When you realize your child has a problem at school, you should
schedule a meeting with her teacher to discuss the problem. Other
resources that may be helpful including talking with the school
psychologist or counselor or your Pediatrician.
Even if your child has normal or above average intelligence, without
a desire or motivation to succeed at school, it is unlikely that she
will do well. There are many reasons for children to have a lack of
motivation, including parental expectations that are set too high or too
low, social problems, including difficulties at home or at school, and
To help your child develop a positive attitude and motivation toward
working hard at school you should:
- Give your child praise and rewards for doing something well or
working hard toward a difficult or challenging problem. Help build
self confidence by avoiding frequent criticism and praising hard work.
- Communicate with your child about school and ask her about her day
to show that you are interested.
- Help her to find something that she has a skill or special
interest in, such as music, sports, reading, etc.,
- Help your child to understand that success has a lot to do with
how much time and effort you put into a task, and is not just about
how smart or strong she is. Children who believe this are more likely
to take on new challenges and work harder on difficult tasks.
- Set realistic goals and expectations for your children and set up
consequences for not meeting these expectations and rewards or
privileges for when she does. If your child is making C's, but is
working hard at school and at doing her homework, then it may be
unreasonable to expect her to make the honor roll. You should instead
reward and praise her hard work and not punish her for not living up
to your expectations.
Learning disabilities can affect how children listen, think, store,
retrieve, write, read and communicate information or perform
mathematical calculations, and can cause her to have a short attention
span without having ADHD. It is common for children with ADHD to also
have learning disabilities.
Among the ways that a learning disability can affect the way your
child learns is by interfering with the input of information to
the brain.

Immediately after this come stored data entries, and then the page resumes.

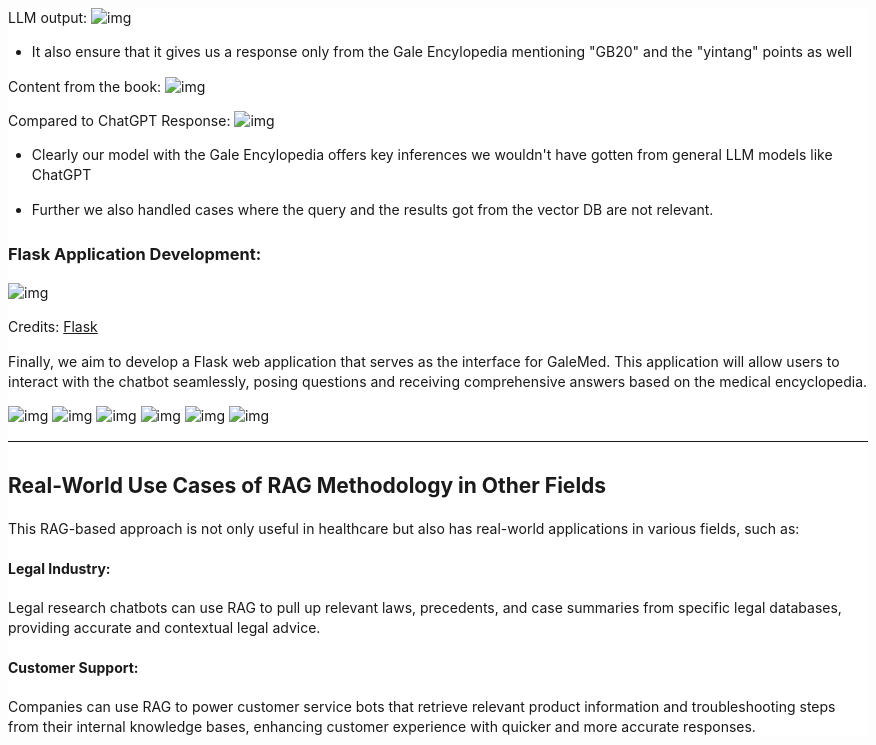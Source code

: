LLM output:
![img](static/images/llmoutput.png)

- It also ensure that it gives us a response only from the Gale Encylopedia mentioning "GB20" and the "yintang" points as well

Content from the book:
![img](static/images/bookscreenshot.png)

Compared to ChatGPT Response:
![img](static/images/chatGPTresponseforheadache.png)

- Clearly our model with the Gale Encylopedia offers key inferences we wouldn't have gotten from general LLM models like ChatGPT

- Further we also handled cases where the query and the results got from the vector DB are not relevant.

### Flask Application Development:

![img](static/images/Flask_logo.svg)

Credits: [Flask](https://flask.palletsprojects.com/en/3.0.x/)

Finally, we aim to develop a Flask web application that serves as the interface for GaleMed. This application will allow users to interact with the chatbot seamlessly, posing questions and receiving comprehensive answers based on the medical encyclopedia.

![img](static/images/screenshot1.png)
![img](static/images/screenshot2.png)
![img](static/images/screenshot3.png)
![img](static/images/screenshot4.png)
![img](static/images/screenshot5.png)
![img](static/images/screenshot6.png)


---
## Real-World Use Cases of RAG Methodology in Other Fields
This RAG-based approach is not only useful in healthcare but also has real-world applications in various fields, such as:

#### Legal Industry:
Legal research chatbots can use RAG to pull up relevant laws, precedents, and case summaries from specific legal databases, providing accurate and contextual legal advice.

#### Customer Support:
Companies can use RAG to power customer service bots that retrieve relevant product information and troubleshooting steps from their internal knowledge bases, enhancing customer experience with quicker and more accurate responses.

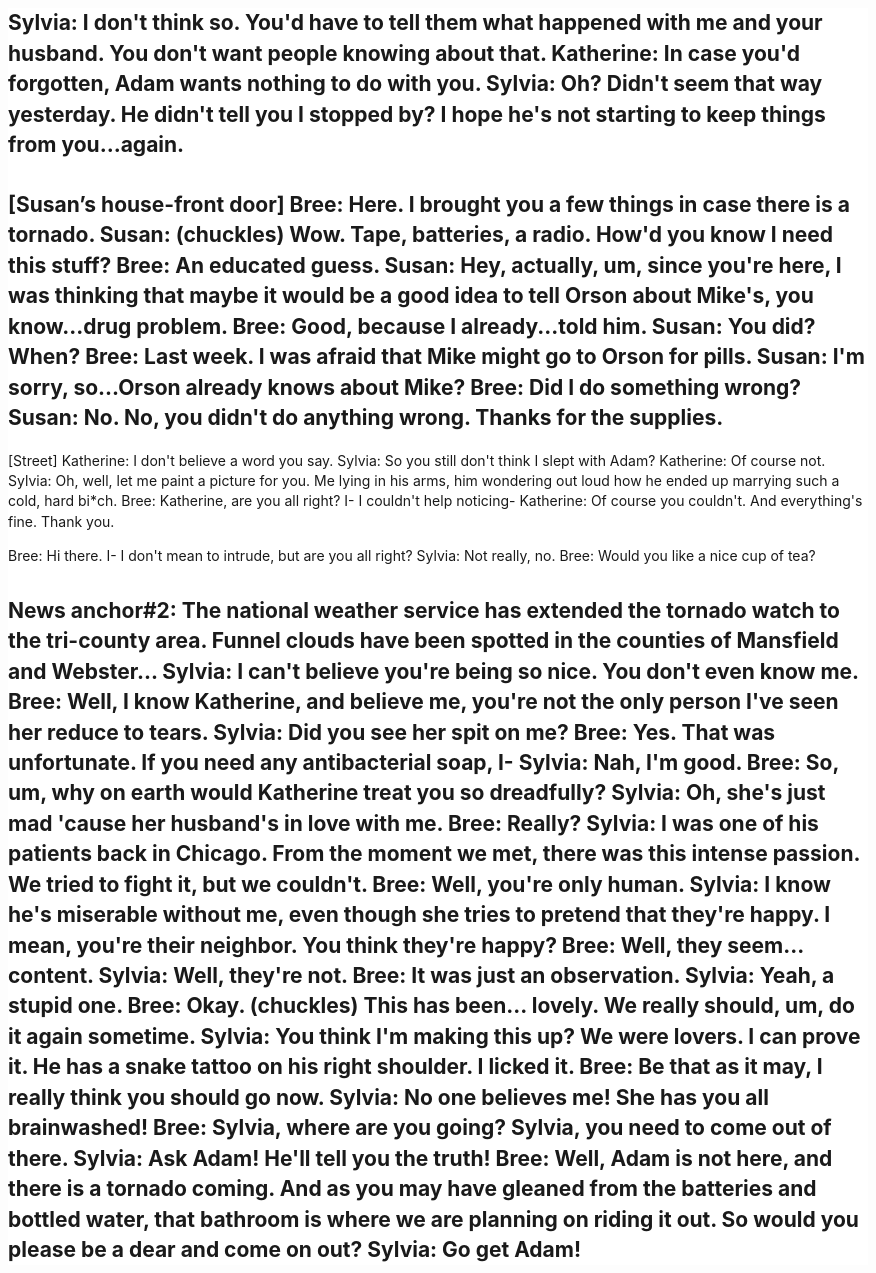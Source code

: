 Sylvia: I don't think so. You'd have to tell them what happened with me and your husband. You don't want people knowing about that.
Katherine: In case you'd forgotten, Adam wants nothing to do with you.
Sylvia: Oh? Didn't seem that way yesterday. He didn't tell you I stopped by? I hope he's not starting to keep things from you...again.
------------------------------------------------------------
[Susan’s house-front door]
Bree: Here. I brought you a few things in case there is a tornado.
Susan: (chuckles) Wow. Tape, batteries, a radio. How'd you know I need this stuff?
Bree: An educated guess.
Susan: Hey, actually, um, since you're here, I was thinking that maybe it would be a good idea to tell Orson about Mike's, you know...drug problem.
Bree: Good, because I already...told him.
Susan: You did? When?
Bree: Last week. I was afraid that Mike might go to Orson for pills.
Susan: I'm sorry, so...Orson already knows about Mike?
Bree: Did I do something wrong?
Susan: No. No, you didn't do anything wrong. Thanks for the supplies.
------------------------------------------------------------
[Street]
Katherine: I don't believe a word you say.
Sylvia: So you still don't think I slept with Adam?
Katherine: Of course not. 
Sylvia: Oh, well, let me paint a picture for you. Me lying in his arms, him wondering out loud how he ended up marrying such a cold, hard bi*ch.
Bree: Katherine, are you all right? I- I couldn't help noticing-
Katherine: Of course you couldn't. And everything's fine. Thank you.

Bree: Hi there. I- I don't mean to intrude, but are you all right?
Sylvia: Not really, no.
Bree: Would you like a nice cup of tea?

News anchor#2: The national weather service has extended the tornado watch to the tri-county area. Funnel clouds have been spotted in the counties of Mansfield and Webster...
Sylvia: I can't believe you're being so nice. You don't even know me.
Bree: Well, I know Katherine, and believe me, you're not the only person I've seen her reduce to tears.
Sylvia: Did you see her spit on me?
Bree: Yes. That was unfortunate. If you need any antibacterial soap, I-
Sylvia: Nah, I'm good.
Bree: So, um, why on earth would Katherine treat you so dreadfully?
Sylvia: Oh, she's just mad 'cause her husband's in love with me.
Bree: Really?
Sylvia: I was one of his patients back in Chicago. From the moment we met, there was this intense passion. We tried to fight it, but we couldn't.
Bree: Well, you're only human.
Sylvia: I know he's miserable without me, even though she tries to pretend that they're happy. I mean, you're their neighbor. You think they're happy?
Bree: Well, they seem... content.
Sylvia: Well, they're not.
Bree: It was just an observation.
Sylvia: Yeah, a stupid one.
Bree: Okay. (chuckles) This has been... lovely. We really should, um, do it again sometime.
Sylvia: You think I'm making this up? We were lovers. I can prove it. He has a snake tattoo on his right shoulder. I licked it.
Bree: Be that as it may, I really think you should go now.
Sylvia: No one believes me! She has you all brainwashed!
Bree: Sylvia, where are you going? Sylvia, you need to come out of there.
Sylvia: Ask Adam! He'll tell you the truth! 
Bree: Well, Adam is not here, and there is a tornado coming. And as you may have gleaned from the batteries and bottled water, that bathroom is where we are planning on riding it out. So would you please be a dear and come on out?
Sylvia: Go get Adam!
------------------------------------------------------------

This can be a visual perception disability, causing
your child to reverse or rotate letters and numbers or to not be able to
focus on specific letters and words on a page, or it can be an
auditory perception disability, so that similar words sound alike
and cause confusion or she may not be able to process words that she
hears as fast as people are speaking them (auditory lag).
Learning disabilities can also cause problems with the integration
of sensory information, or how the brain processes the sensory data that
is sent to it. This can affect the information received from vision,
touch, and balance and can affect your child's gross and fine motor
skills. Specific integration disabilities include sequencing
disabilities, in which your child confuses the sequence of words,
letters, math problems, etc. They can also have abstraction,
organizational, and memory (affecting visual vs. auditory &
short term or long term memory) disabilities.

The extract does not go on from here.